Carla Toscano, Vox party MP in the Congress of Deputies of Spain, posted a message on Twitter responding to Alberto Garzon, Minister of Consumer Affairs, with false and misleading information about climate change, including that what is happening in Antarctica is just a heat wave and that the planet’s temperature has not risen in the past 20 years. It is false that temperatures have not risen in the past two decades. Since 1981, global temperature has risen at a pace of 0.18°C per decade. Ever since people started officially recording global temperatures (ca. 1850), the ten warmest years on record have all occurred since 2005 and reports say that the past decade has been the warmest on the instrumental climate record. A heat wave, by contrast, is a weather event characterised by an occasional increase in temperatures. It is, precisely, what is happening in Antarctica, but it is not because temperatures are cyclical.

It’s called a heat wave. The average global temperature has hardly risen in the past 20 years

Contrary to what Toscano says, the past 20 years have actually been “the period of time on Earth in which temperatures have risen fastest”, according to Andreu Escrivá, an environmental scientist with a PhD in Biodiversity and a former member of the Expert Committee on Climate Change of the Valencian government. He is not the only one saying that. Reports from the Intergovernmental Panel on Climate Change (IPCC), the leading scientific body for assessing climate change, concur: according to their most recent report (2021), the temperature has risen more than 1.1°C from 1850-1900 to now. Furthermore, in the past 40 years, temperatures have been rising faster: at a pace of ca. 0.18°C per decade.

“Of course [temperatures] have risen in the past 20 years”, Enric Aguilar (Catalan only), climatologist and head of the Department of Geography at the Rovira i Virgili University in Tarragona (ES), explains to Verificat, enclosing a graphic taken from the Climatic Research Unit of the University of East Anglia (UK), one of the best known research institutions in the field. In the graphic, we can clearly see how temperatures – in the Northern Hemisphere, the Southern Hemisphere and globally – have been rising progressively. What’s more, as indicated by the National Oceanic and Atmospheric Administration (NOAA), the ten warmest years on record to date have occurred since 2005.

In the past few days Antarctica has been experiencing a heat wave, a weather event characterised by three or more consecutive days during which the temperatures are consistently much higher than the average temperatures for those dates of the year. But the fact that there are occasional heat waves does not cancel out the fact that temperatures have been rising. In fact, one of the effects of climate change is precisely the increase in extreme weather events, among them more intense, more frequent and/or longer heat waves (page 4). The frequency of this type of event has increased significantly in the past few years.

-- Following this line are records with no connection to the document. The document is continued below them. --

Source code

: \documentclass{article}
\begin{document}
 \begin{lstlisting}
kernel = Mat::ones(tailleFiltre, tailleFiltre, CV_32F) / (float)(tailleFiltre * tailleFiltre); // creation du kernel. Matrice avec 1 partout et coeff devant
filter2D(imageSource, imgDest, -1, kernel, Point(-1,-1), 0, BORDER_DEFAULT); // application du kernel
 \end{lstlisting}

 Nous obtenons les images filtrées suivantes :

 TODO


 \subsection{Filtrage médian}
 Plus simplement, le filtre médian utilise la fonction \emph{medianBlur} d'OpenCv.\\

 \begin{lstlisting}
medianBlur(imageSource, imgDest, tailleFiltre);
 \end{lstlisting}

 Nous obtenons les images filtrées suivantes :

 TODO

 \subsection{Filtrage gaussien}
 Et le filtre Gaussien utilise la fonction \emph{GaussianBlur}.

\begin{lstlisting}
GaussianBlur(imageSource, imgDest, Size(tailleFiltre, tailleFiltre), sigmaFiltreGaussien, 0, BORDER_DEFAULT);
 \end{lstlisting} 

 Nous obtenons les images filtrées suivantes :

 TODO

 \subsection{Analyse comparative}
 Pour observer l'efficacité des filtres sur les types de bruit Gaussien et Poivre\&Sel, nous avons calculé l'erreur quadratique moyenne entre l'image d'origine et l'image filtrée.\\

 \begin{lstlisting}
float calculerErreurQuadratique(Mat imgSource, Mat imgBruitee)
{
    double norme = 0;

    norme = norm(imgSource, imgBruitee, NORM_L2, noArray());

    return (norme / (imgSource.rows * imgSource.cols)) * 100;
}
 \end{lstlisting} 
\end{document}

The false hiatus that threw climatologists off track ten years ago

The denial of rising global temperatures is grounded in a truth: between 1998 and 2012, the increase in global temperatures slowed down. “The mantra that the temperature has not increased in the past 15, 20, 25 years is rooted in the belief that climate change stopped in 1998, which was a very warm year and slightly distorted the graphs”, Escrivá explains. There were even articles published that entertained the possibility that climate change had stopped. But it was an illusion. “It was later shown, when the math was done a posteriori, that this hiatus actually did not occur, but is a widespread myth”, the expert concludes.

“It was a false hiatus”, Aguilar states. “It had been determined by the local maximum of the El Niño 1997/1998”. The climate expert is referring to a weather event caused by the warming of ocean waters and that periodically disrupts the climate of the planet. It is preceded by a La Niña event, which has similar characteristics but, unlike El Niño, cools the surface of the planet. This, combined with certain volcanic eruptions of the time and relatively low solar activity, caused, as indicated by NOAA, “the rate of average global surface warming from 1998 to 2012 [to be] slower than it had been for two to three decades leading up to it”. But, they add, regardless of this slowing, “the big picture of long-term global warming remained unchanged”.